The data section start

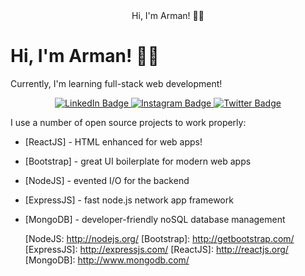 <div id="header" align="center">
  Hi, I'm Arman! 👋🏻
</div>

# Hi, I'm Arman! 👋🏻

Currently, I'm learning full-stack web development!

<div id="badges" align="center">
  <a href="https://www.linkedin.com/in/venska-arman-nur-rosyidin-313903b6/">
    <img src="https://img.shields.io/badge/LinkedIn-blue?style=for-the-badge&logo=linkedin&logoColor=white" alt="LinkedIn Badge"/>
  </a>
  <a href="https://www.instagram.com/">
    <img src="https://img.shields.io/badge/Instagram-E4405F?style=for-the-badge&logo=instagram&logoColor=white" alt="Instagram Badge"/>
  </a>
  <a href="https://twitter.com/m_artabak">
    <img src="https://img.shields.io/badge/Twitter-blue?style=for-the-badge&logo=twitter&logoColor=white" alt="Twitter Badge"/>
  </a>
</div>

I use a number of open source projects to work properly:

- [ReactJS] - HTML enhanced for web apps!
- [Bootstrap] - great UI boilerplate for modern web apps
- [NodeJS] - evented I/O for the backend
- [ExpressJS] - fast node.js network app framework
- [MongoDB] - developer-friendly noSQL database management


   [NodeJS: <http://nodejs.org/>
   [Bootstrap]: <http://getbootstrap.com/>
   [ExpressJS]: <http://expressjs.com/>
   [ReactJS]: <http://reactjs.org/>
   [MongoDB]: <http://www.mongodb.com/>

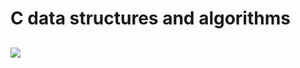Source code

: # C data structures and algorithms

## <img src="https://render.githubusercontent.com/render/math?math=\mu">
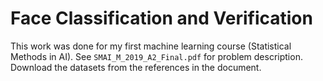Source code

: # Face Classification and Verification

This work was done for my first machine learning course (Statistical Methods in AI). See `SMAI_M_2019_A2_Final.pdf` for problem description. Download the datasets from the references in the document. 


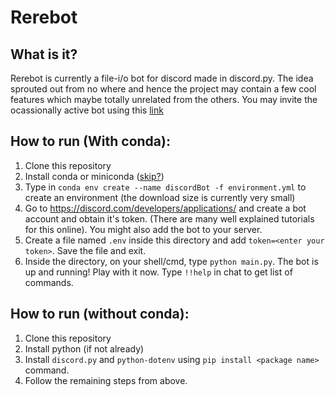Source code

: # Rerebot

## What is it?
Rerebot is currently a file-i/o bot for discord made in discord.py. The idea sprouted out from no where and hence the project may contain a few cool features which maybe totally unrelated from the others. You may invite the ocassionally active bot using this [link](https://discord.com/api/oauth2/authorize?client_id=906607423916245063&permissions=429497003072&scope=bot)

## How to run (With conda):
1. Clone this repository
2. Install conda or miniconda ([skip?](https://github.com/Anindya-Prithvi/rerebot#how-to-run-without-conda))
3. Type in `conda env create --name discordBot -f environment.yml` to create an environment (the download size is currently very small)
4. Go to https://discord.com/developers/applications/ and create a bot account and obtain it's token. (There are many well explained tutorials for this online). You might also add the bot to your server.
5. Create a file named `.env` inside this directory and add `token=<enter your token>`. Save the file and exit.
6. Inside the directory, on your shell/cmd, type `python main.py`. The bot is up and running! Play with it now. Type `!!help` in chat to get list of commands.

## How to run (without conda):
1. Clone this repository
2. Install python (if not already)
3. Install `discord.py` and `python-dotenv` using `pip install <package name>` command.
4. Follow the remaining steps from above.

The data section end

→ Requirement:
In the data above, which lines have "linkedin"? Report each of them.

→ Your solution:
  <a href="https://www.linkedin.com/in/venska-arman-nur-rosyidin-313903b6/">
    <img src="https://img.shields.io/badge/LinkedIn-blue?style=for-the-badge&logo=linkedin&logoColor=white" alt="LinkedIn Badge"/>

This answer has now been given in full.